Your objective: Line by line, copy the records below exactly and leave the pictures out.

-- Information supplied follows --

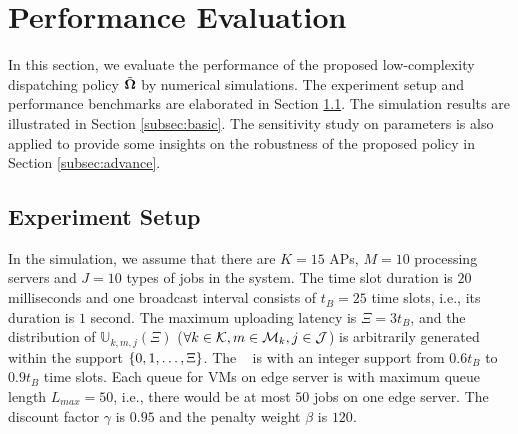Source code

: \section{Performance Evaluation}
\label{sec:evaluation}
In this section, we evaluate the performance of the proposed low-complexity dispatching policy $\tilde{\boldsymbol{\Omega}}$ by numerical simulations.
The experiment setup and performance benchmarks are elaborated in Section \ref{subsec:setup}.
The simulation results are illustrated in Section \ref{subsec:basic}.
The sensitivity study on parameters is also applied to provide some insights on the robustness of the proposed policy in Section \ref{subsec:advance}.

\subsection{Experiment Setup}
\label{subsec:setup}
In the simulation, we assume that there are $K=15$ APs, $M=10$ processing servers and $J=10$ types of jobs in the system.
The time slot duration is $20$ milliseconds and one broadcast interval consists of $t_{B}=25$ time slots, i.e., its duration is $1$ second.
The maximum uploading latency is $\Xi = 3t_B$, and the distribution of $\mathbb{U}_{k,m,j}(\Xi)$ ($\forall k\in\mathcal{K}, m\in\mathcal{M}_{k}, j\in\mathcal{J}$) is arbitrarily generated within the support $\{0, 1, \dots, \Xi\}$.
The \brlatency~ is with an integer support from $0.6t_B$ to $0.9t_B$ time slots.
Each queue for VMs on edge server is with maximum queue length $L_{max}=50$, i.e., there would be at most $50$ jobs on one edge server.
The discount factor $\gamma$ is $0.95$ and the penalty weight $\beta$ is $120$.

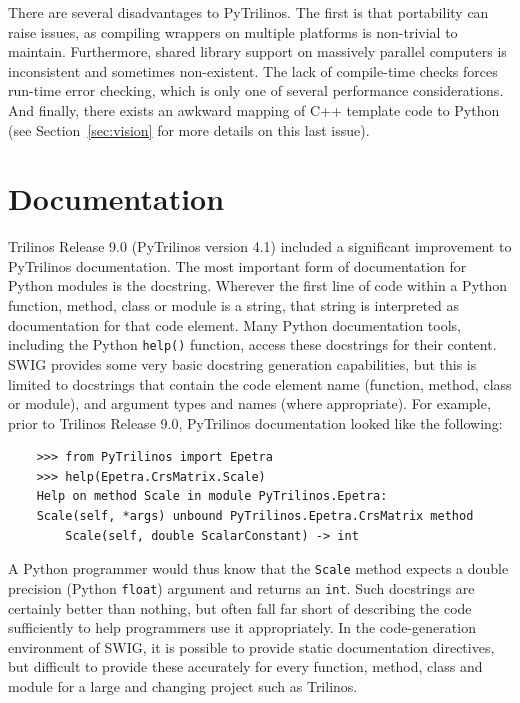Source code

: \documentclass[11pt]{article}
\begin{document}
There are several disadvantages to PyTrilinos.  The first is that portability can raise issues, as compiling wrappers on multiple platforms is non-trivial to maintain.  Furthermore, shared library support on massively parallel computers is inconsistent and sometimes non-existent.  The lack of compile-time checks forces run-time error checking, which is only one of several performance considerations.  And finally, there exists an awkward mapping of C++ template code to Python (see Section~\ref{sec:vision} for more details on this last issue).

\section{Documentation}
\label{sec:documentation}

Trilinos Release 9.0 (PyTrilinos version 4.1) included a significant improvement to PyTrilinos documentation.  The most important form of documentation for Python modules is the docstring.  Wherever the first line of code within a Python function, method, class or module is a string, that string is interpreted as documentation for that code element.  Many Python documentation tools, including the Python {\tt help()} function, access these docstrings for their content.  SWIG provides some very basic docstring generation capabilities, but this is limited to docstrings that contain the code element name (function, method, class or module), and argument types and names (where appropriate).  For example, prior to Trilinos Release 9.0, PyTrilinos documentation looked like the following:

\begin{verbatim}
    >>> from PyTrilinos import Epetra
    >>> help(Epetra.CrsMatrix.Scale)
    Help on method Scale in module PyTrilinos.Epetra:
    Scale(self, *args) unbound PyTrilinos.Epetra.CrsMatrix method
        Scale(self, double ScalarConstant) -> int
\end{verbatim}

A Python programmer would thus know that the {\tt Scale} method expects a double precision (Python {\tt float}) argument and returns an {\tt int}.  Such docstrings are certainly better than nothing, but often fall far short of describing the code sufficiently to help programmers use it appropriately.  In the code-generation environment of SWIG, it is possible to provide static documentation directives, but difficult to provide these accurately for every function, method, class and module for a large and changing project such as Trilinos.
\end{document}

-- Information supplied concluded --

Solution to this task:
Source code

: \section{Performance Evaluation}
\label{sec:evaluation}
In this section, we evaluate the performance of the proposed low-complexity dispatching policy $\tilde{\boldsymbol{\Omega}}$ by numerical simulations.
The experiment setup and performance benchmarks are elaborated in Section \ref{subsec:setup}.
The simulation results are illustrated in Section \ref{subsec:basic}.
The sensitivity study on parameters is also applied to provide some insights on the robustness of the proposed policy in Section \ref{subsec:advance}.

\subsection{Experiment Setup}
\label{subsec:setup}
In the simulation, we assume that there are $K=15$ APs, $M=10$ processing servers and $J=10$ types of jobs in the system.
The time slot duration is $20$ milliseconds and one broadcast interval consists of $t_{B}=25$ time slots, i.e., its duration is $1$ second.
The maximum uploading latency is $\Xi = 3t_B$, and the distribution of $\mathbb{U}_{k,m,j}(\Xi)$ ($\forall k\in\mathcal{K}, m\in\mathcal{M}_{k}, j\in\mathcal{J}$) is arbitrarily generated within the support $\{0, 1, \dots, \Xi\}$.
The \brlatency~ is with an integer support from $0.6t_B$ to $0.9t_B$ time slots.
Each queue for VMs on edge server is with maximum queue length $L_{max}=50$, i.e., there would be at most $50$ jobs on one edge server.
The discount factor $\gamma$ is $0.95$ and the penalty weight $\beta$ is $120$.

Source code

: \documentclass[11pt]{article}
\begin{document}
There are several disadvantages to PyTrilinos.  The first is that portability can raise issues, as compiling wrappers on multiple platforms is non-trivial to maintain.  Furthermore, shared library support on massively parallel computers is inconsistent and sometimes non-existent.  The lack of compile-time checks forces run-time error checking, which is only one of several performance considerations.  And finally, there exists an awkward mapping of C++ template code to Python (see Section~\ref{sec:vision} for more details on this last issue).

\section{Documentation}
\label{sec:documentation}

Trilinos Release 9.0 (PyTrilinos version 4.1) included a significant improvement to PyTrilinos documentation.  The most important form of documentation for Python modules is the docstring.  Wherever the first line of code within a Python function, method, class or module is a string, that string is interpreted as documentation for that code element.  Many Python documentation tools, including the Python {\tt help()} function, access these docstrings for their content.  SWIG provides some very basic docstring generation capabilities, but this is limited to docstrings that contain the code element name (function, method, class or module), and argument types and names (where appropriate).  For example, prior to Trilinos Release 9.0, PyTrilinos documentation looked like the following:

\begin{verbatim}
    >>> from PyTrilinos import Epetra
    >>> help(Epetra.CrsMatrix.Scale)
    Help on method Scale in module PyTrilinos.Epetra:
    Scale(self, *args) unbound PyTrilinos.Epetra.CrsMatrix method
        Scale(self, double ScalarConstant) -> int
\end{verbatim}

A Python programmer would thus know that the {\tt Scale} method expects a double precision (Python {\tt float}) argument and returns an {\tt int}.  Such docstrings are certainly better than nothing, but often fall far short of describing the code sufficiently to help programmers use it appropriately.  In the code-generation environment of SWIG, it is possible to provide static documentation directives, but difficult to provide these accurately for every function, method, class and module for a large and changing project such as Trilinos.
\end{document}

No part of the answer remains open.